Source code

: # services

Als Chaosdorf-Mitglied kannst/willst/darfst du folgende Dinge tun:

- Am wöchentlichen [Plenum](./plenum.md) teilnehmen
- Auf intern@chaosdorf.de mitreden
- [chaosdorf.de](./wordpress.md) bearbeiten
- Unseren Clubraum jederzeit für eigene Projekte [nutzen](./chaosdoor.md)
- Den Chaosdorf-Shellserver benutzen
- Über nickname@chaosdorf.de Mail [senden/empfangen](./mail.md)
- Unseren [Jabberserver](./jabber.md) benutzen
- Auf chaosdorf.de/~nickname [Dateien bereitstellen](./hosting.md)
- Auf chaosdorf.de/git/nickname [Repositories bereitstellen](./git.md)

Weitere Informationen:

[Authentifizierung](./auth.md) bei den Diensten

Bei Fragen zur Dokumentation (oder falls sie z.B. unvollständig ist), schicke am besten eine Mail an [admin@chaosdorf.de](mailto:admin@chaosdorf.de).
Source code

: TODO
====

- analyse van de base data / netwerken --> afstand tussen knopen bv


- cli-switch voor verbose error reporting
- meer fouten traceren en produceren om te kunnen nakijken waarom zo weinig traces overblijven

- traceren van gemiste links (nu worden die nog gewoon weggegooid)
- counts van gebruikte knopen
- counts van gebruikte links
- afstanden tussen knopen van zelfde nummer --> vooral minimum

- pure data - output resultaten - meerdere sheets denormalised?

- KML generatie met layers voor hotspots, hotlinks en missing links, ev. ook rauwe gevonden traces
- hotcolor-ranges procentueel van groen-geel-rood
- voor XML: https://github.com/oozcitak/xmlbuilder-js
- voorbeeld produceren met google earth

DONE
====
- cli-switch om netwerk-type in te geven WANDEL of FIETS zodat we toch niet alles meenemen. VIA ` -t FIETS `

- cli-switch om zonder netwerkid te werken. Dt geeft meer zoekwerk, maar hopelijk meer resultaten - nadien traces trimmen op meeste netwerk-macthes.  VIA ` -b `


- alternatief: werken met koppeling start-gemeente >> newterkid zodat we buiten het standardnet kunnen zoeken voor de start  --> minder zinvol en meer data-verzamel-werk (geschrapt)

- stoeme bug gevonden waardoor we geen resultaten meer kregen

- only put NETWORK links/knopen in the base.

→ **WHAT IS EXPECTED**: Check each line of the entries for the string "data". Copy the lines that have it.

→ **YOUR SOLUTION**:
- analyse van de base data / netwerken --> afstand tussen knopen bv
- pure data - output resultaten - meerdere sheets denormalised?
- alternatief: werken met koppeling start-gemeente >> newterkid zodat we buiten het standardnet kunnen zoeken voor de start  --> minder zinvol en meer data-verzamel-werk (geschrapt)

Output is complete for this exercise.